[Opening Given records section]

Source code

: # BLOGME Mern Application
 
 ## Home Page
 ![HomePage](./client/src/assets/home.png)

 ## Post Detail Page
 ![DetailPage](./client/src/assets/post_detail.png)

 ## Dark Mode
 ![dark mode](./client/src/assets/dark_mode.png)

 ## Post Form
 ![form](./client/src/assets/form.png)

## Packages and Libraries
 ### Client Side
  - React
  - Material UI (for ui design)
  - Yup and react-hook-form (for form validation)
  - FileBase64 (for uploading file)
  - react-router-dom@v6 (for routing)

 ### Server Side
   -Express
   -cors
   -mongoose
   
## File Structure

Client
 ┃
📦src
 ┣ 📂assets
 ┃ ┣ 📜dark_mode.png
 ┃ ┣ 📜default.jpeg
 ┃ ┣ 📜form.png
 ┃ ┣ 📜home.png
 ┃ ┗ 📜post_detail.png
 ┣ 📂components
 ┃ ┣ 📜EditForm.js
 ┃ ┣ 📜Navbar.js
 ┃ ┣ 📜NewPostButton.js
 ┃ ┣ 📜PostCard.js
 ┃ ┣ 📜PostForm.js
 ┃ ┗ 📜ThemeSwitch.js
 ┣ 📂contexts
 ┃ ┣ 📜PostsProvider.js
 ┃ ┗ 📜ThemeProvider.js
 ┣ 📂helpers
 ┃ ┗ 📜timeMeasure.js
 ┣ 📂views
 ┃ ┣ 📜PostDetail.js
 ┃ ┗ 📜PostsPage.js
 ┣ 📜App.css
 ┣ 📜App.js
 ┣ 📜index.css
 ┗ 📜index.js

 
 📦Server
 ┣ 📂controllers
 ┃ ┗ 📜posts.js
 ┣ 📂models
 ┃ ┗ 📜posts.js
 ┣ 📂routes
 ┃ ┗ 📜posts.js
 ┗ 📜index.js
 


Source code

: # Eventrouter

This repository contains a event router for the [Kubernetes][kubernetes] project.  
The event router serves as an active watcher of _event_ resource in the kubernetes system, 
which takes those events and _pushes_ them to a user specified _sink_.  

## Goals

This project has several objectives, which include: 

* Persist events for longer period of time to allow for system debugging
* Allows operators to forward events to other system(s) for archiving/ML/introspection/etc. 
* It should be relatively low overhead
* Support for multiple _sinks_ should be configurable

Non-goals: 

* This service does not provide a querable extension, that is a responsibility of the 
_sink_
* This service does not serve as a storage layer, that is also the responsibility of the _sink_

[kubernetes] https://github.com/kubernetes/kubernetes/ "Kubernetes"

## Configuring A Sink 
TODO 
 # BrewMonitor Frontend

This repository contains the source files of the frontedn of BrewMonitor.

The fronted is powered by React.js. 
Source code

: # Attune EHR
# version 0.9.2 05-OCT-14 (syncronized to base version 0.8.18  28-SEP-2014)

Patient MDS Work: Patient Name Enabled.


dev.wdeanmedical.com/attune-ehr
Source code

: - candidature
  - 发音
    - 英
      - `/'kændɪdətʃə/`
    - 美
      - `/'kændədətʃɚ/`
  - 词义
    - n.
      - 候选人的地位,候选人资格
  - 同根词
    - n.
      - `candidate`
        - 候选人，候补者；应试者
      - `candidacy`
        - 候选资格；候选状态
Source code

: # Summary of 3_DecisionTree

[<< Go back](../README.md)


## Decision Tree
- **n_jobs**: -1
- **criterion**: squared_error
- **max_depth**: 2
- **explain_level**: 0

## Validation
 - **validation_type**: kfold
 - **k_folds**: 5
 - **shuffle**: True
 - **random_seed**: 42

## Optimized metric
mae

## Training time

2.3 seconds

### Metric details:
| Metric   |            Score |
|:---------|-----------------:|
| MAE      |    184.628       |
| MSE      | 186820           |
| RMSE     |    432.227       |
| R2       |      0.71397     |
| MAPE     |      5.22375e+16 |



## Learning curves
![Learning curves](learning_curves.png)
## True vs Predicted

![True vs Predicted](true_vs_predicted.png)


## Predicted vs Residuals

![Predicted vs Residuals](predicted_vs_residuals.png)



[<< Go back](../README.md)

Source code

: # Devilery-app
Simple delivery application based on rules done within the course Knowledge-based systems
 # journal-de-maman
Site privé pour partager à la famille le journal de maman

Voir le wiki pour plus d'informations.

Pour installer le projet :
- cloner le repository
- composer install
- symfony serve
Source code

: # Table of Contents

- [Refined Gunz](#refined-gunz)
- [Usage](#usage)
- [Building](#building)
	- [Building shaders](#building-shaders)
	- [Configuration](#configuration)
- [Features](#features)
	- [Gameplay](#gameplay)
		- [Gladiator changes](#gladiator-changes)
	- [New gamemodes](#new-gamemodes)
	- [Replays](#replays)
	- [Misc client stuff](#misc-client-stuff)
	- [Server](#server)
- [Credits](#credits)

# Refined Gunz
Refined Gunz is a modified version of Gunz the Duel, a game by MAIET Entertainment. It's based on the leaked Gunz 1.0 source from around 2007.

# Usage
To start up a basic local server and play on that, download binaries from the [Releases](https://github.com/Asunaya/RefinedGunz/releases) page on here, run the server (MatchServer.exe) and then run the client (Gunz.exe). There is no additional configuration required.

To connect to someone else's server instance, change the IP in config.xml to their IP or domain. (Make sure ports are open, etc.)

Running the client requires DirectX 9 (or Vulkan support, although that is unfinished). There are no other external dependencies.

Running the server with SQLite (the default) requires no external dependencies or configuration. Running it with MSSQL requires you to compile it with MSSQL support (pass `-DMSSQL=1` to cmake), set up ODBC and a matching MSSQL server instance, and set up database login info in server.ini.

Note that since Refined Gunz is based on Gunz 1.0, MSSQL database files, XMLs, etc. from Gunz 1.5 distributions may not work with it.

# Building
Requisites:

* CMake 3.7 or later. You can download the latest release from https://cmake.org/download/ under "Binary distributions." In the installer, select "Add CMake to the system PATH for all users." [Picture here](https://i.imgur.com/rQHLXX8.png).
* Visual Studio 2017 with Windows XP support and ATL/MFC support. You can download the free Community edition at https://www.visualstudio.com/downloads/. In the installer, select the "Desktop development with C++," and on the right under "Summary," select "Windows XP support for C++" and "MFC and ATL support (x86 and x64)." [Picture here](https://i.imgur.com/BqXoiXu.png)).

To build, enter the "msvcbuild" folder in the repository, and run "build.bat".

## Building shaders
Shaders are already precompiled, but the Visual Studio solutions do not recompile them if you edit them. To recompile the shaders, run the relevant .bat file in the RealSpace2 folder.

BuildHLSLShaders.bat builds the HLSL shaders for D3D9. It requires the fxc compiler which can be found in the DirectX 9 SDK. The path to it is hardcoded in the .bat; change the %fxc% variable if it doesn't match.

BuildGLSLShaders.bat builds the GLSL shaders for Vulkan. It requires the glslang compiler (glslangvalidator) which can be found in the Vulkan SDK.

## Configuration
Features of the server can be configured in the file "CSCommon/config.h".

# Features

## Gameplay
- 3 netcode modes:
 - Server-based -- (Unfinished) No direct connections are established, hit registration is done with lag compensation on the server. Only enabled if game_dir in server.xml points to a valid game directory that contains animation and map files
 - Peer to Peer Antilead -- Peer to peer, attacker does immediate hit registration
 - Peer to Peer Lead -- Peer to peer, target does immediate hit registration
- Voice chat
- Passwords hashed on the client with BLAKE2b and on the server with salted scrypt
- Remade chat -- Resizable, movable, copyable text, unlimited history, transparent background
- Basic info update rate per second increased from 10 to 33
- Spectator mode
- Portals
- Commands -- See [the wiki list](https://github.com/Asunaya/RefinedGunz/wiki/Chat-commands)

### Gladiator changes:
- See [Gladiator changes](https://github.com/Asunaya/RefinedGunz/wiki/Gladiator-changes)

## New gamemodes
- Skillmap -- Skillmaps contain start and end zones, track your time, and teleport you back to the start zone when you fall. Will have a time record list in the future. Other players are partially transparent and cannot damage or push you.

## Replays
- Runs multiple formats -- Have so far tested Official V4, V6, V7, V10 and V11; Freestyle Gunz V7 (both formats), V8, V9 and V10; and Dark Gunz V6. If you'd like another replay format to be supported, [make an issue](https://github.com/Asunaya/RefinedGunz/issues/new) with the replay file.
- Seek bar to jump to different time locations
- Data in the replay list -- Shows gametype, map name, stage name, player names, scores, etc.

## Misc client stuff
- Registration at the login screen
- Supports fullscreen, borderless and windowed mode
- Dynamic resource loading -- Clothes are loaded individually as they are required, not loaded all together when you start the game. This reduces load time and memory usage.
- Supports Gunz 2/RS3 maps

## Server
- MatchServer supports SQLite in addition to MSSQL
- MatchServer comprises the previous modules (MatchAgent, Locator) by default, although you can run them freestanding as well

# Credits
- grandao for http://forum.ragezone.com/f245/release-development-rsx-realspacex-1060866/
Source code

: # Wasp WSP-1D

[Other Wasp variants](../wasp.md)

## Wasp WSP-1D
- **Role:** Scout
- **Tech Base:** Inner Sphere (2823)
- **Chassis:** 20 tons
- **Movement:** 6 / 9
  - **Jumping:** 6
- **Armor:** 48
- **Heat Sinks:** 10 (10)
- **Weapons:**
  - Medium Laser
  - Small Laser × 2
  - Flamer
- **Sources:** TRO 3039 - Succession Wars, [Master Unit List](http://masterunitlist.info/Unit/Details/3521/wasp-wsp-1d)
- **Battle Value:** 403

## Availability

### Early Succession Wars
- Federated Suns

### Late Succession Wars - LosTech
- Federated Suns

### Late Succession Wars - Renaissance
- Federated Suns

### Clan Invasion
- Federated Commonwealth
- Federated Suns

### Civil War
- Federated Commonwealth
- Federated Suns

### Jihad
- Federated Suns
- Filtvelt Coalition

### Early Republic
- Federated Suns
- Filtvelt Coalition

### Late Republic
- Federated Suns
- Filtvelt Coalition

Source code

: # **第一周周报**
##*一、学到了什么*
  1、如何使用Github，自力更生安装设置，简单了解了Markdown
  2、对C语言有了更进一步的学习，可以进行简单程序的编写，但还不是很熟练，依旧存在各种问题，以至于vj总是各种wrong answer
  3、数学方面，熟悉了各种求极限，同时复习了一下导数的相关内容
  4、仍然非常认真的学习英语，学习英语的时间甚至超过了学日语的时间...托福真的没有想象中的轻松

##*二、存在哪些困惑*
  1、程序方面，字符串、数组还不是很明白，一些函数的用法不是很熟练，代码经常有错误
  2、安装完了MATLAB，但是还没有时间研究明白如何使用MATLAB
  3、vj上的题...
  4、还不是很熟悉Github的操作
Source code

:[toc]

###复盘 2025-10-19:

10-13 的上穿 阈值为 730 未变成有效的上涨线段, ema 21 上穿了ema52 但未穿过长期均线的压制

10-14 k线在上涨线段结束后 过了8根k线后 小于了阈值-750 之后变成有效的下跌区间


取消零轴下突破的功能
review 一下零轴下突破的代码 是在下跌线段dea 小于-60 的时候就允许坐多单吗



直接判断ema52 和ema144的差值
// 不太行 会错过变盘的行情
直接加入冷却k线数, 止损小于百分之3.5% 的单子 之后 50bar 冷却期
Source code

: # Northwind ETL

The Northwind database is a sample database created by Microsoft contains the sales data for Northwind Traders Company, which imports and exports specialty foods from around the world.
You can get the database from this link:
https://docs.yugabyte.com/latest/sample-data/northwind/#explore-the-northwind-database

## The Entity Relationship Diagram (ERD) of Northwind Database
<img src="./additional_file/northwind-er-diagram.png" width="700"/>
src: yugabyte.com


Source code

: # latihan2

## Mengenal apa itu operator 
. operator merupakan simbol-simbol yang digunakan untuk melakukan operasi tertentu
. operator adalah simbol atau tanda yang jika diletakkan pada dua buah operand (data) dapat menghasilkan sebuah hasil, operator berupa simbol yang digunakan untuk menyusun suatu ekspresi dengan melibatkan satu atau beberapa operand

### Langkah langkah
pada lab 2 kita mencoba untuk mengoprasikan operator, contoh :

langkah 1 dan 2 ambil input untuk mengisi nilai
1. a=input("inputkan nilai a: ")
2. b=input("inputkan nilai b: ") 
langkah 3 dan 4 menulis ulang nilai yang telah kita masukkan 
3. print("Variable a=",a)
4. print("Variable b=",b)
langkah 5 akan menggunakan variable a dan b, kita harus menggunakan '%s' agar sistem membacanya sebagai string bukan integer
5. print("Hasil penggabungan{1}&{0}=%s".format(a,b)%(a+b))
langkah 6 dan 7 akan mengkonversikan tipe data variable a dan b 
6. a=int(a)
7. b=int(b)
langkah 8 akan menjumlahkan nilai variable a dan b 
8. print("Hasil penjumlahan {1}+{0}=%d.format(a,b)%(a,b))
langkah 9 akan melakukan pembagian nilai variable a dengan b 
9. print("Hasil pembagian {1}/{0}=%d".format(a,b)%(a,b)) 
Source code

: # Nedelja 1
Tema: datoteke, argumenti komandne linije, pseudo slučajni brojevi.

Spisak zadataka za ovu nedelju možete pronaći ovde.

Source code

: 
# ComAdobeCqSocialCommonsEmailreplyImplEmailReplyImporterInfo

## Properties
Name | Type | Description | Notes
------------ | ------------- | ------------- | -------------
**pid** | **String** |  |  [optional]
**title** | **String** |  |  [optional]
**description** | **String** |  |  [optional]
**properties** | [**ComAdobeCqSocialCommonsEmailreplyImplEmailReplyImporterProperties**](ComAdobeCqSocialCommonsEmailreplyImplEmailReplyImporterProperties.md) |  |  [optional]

[Closing Given records section]

**What you need to do**
Print, exactly and only, the lines running from the one with "langkah 8 akan" to the end of the data above.

**Result of the exercise**
langkah 8 akan menjumlahkan nilai variable a dan b 
8. print("Hasil penjumlahan {1}+{0}=%d.format(a,b)%(a,b))
langkah 9 akan melakukan pembagian nilai variable a dengan b 
9. print("Hasil pembagian {1}/{0}=%d".format(a,b)%(a,b)) 
Source code

: # Nedelja 1
Tema: datoteke, argumenti komandne linije, pseudo slučajni brojevi.

Spisak zadataka za ovu nedelju možete pronaći ovde.

Source code

: 
# ComAdobeCqSocialCommonsEmailreplyImplEmailReplyImporterInfo

## Properties
Name | Type | Description | Notes
------------ | ------------- | ------------- | -------------
**pid** | **String** |  |  [optional]
**title** | **String** |  |  [optional]
**description** | **String** |  |  [optional]
**properties** | [**ComAdobeCqSocialCommonsEmailreplyImplEmailReplyImporterProperties**](ComAdobeCqSocialCommonsEmailreplyImplEmailReplyImporterProperties.md) |  |  [optional]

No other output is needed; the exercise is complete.